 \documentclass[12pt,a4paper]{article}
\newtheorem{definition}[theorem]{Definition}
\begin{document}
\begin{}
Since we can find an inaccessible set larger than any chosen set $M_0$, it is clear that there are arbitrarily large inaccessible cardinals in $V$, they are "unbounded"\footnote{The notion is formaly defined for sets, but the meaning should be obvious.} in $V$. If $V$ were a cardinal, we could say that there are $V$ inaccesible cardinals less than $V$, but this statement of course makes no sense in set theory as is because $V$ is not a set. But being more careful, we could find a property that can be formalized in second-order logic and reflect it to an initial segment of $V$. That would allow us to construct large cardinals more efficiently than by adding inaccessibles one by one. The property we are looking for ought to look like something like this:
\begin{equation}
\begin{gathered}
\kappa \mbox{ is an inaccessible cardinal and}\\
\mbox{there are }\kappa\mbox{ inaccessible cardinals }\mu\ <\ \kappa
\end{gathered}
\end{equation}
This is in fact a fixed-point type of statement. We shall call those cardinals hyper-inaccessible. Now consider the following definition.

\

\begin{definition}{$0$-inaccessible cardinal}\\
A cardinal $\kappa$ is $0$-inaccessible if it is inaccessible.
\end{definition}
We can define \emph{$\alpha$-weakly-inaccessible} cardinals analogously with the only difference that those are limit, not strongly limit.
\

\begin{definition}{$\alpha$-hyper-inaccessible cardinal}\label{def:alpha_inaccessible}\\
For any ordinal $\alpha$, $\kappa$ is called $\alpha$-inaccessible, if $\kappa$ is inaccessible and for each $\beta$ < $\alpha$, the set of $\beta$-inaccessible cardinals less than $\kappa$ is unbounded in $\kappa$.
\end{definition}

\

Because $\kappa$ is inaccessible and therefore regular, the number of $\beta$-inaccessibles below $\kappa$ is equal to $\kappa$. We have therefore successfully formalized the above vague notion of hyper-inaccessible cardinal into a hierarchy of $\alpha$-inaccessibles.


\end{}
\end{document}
════════════════
_WHAT THE TASK ASKS:_
Where a line in the records above contains the word "mbox", copy that line.

_RESULT FOR THIS TASK:_
\kappa \mbox{ is an inaccessible cardinal and}\\
\mbox{there are }\kappa\mbox{ inaccessible cardinals }\mu\ <\ \kappa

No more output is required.